Bu sahne en aşağı yedi bin senelik bir Türk beşiğidir. Beşik tabiatın rüzgârlarıyla sallandı. Beşiğin içindeki o çocuk, tabiatın yağmurlarıyla yıkandı. O çocuk tabiatın şimşeklerinden, yıldırımlarından, kasırgalarından evvela korkar gibi oldu; sonra onlara alıştı; onları tabiatın babası tanıdı, onların oğlu oldu. Bir gün o tabiat çocuğu tabiat oldu; şimşek, yıldırım, güneş oldu; Türk oldu. Türk budur; Yıldırımdır. Kasırgadır, dünyayı aydınlatan güneştir!
Mustafa Kemal Atatürk
İnsanlık tarihinde ilk insanların kabile toplumu şeklinde örgütlendiği ve Türklerde de başlangıçta yaşam tarzı olarak kabile toplumu bulunduğu açıktır.

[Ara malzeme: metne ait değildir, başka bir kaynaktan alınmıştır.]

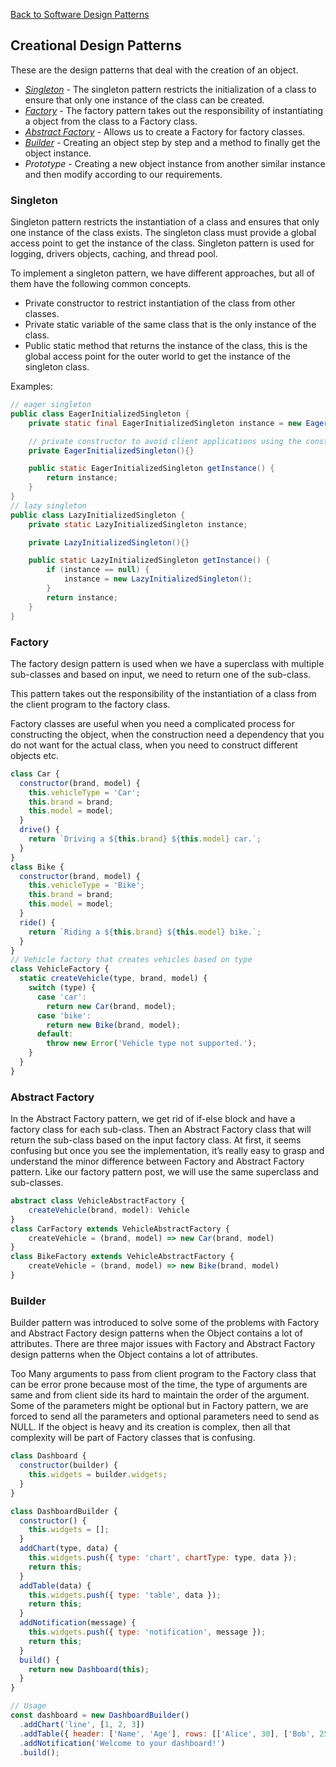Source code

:[Back to Software Design Patterns](05-software-design-patterns.md)
## Creational Design Patterns

These are the design patterns that deal with the creation of an object.

- [_Singleton_](#singleton) - The singleton pattern restricts the initialization of a class to ensure that only one instance of the class can be created.
- [_Factory_](#factory) - The factory pattern takes out the responsibility of instantiating a object from the class to a Factory class.
- [_Abstract Factory_](#abstract-factory) - Allows us to create a Factory for factory classes.
- [_Builder_](#builder) - Creating an object step by step and a method to finally get the object instance.
- _Prototype_ - Creating a new object instance from another similar instance and then modify according to our requirements.
### Singleton

Singleton pattern restricts the instantiation of a class and ensures that only one instance of the class exists. The singleton class must provide a global access point to get the instance of the class. Singleton pattern is used for logging, drivers objects, caching, and thread pool.

To implement a singleton pattern, we have different approaches, but all of them have the following common concepts.

- Private constructor to restrict instantiation of the class from other classes.
- Private static variable of the same class that is the only instance of the class.
- Public static method that returns the instance of the class, this is the global access point for the outer world to get the instance of the singleton class.

Examples:

```JAVA
// eager singleton
public class EagerInitializedSingleton {
    private static final EagerInitializedSingleton instance = new EagerInitializedSingleton();

    // private constructor to avoid client applications using the constructor
    private EagerInitializedSingleton(){}

    public static EagerInitializedSingleton getInstance() {
        return instance;
    }
}
// lazy singleton
public class LazyInitializedSingleton {
    private static LazyInitializedSingleton instance;

    private LazyInitializedSingleton(){}

    public static LazyInitializedSingleton getInstance() {
        if (instance == null) {
            instance = new LazyInitializedSingleton();
        }
        return instance;
    }
}
```
### Factory
The factory design pattern is used when we have a superclass with multiple sub-classes and based on input, we need to return one of the sub-class.

This pattern takes out the responsibility of the instantiation of a class from the client program to the factory class.

Factory classes are useful when you need a complicated process for constructing the object, when the construction need a dependency that you do not want for the actual class, when you need to construct different objects etc.

```JavaScript
class Car {
  constructor(brand, model) {
    this.vehicleType = 'Car';
    this.brand = brand;
    this.model = model;
  }
  drive() {
    return `Driving a ${this.brand} ${this.model} car.`;
  }
}
class Bike {
  constructor(brand, model) {
    this.vehicleType = 'Bike';
    this.brand = brand;
    this.model = model;
  }
  ride() {
    return `Riding a ${this.brand} ${this.model} bike.`;
  }
}
// Vehicle factory that creates vehicles based on type
class VehicleFactory {
  static createVehicle(type, brand, model) {
    switch (type) {
      case 'car':
        return new Car(brand, model);
      case 'bike':
        return new Bike(brand, model);
      default:
        throw new Error('Vehicle type not supported.');
    }
  }
}
```
### Abstract Factory

In the Abstract Factory pattern, we get rid of if-else block and have a factory class for each sub-class. Then an Abstract Factory class that will return the sub-class based on the input factory class. At first, it seems confusing but once you see the implementation, it’s really easy to grasp and understand the minor difference between Factory and Abstract Factory pattern. Like our factory pattern post, we will use the same superclass and sub-classes.

```TypeScript
abstract class VehicleAbstractFactory {
    createVehicle(brand, model): Vehicle
}
class CarFactory extends VehicleAbstractFactory {
    createVehicle = (brand, model) => new Car(brand, model)
}
class BikeFactory extends VehicleAbstractFactory {
    createVehicle = (brand, model) => new Bike(brand, model)
}

```
### Builder

Builder pattern was introduced to solve some of the problems with Factory and Abstract Factory design patterns when the Object contains a lot of attributes. There are three major issues with Factory and Abstract Factory design patterns when the Object contains a lot of attributes.

Too Many arguments to pass from client program to the Factory class that can be error prone because most of the time, the type of arguments are same and from client side its hard to maintain the order of the argument.
Some of the parameters might be optional but in Factory pattern, we are forced to send all the parameters and optional parameters need to send as NULL.
If the object is heavy and its creation is complex, then all that complexity will be part of Factory classes that is confusing.

```JavaScript
class Dashboard {
  constructor(builder) {
    this.widgets = builder.widgets;
  }
}

class DashboardBuilder {
  constructor() {
    this.widgets = [];
  }
  addChart(type, data) {
    this.widgets.push({ type: 'chart', chartType: type, data });
    return this;
  }
  addTable(data) {
    this.widgets.push({ type: 'table', data });
    return this;
  }
  addNotification(message) {
    this.widgets.push({ type: 'notification', message });
    return this;
  }
  build() {
    return new Dashboard(this);
  }
}

// Usage
const dashboard = new DashboardBuilder()
  .addChart('line', [1, 2, 3])
  .addTable({ header: ['Name', 'Age'], rows: [['Alice', 30], ['Bob', 25]] })
  .addNotification('Welcome to your dashboard!')
  .build();
```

Kabile toplumu, eylem ve davranışlar ile inanç bütünleşmesine dayalı bir yapıdır. Türklerde kabile toplumu şeklindeki yaşam tarzı eşitlikçi, dayanışmacı ve hoşgörülü bir şekilde oluşmuş ve devam etmiştir. Temel değerleri, töresel kandaşlık kökenli özgürlük, eşitlik ve kardeşlik ilkesidir. Sert bozkır coğrafyasında her birey değerlidir. Böylece kullardan değil, bireylerden oluşan toplumda, koşullarda liderlik üstün vasıflara sahip olmayı gerektirdiği gibi Totaliter liderliğin de önünü kapatır.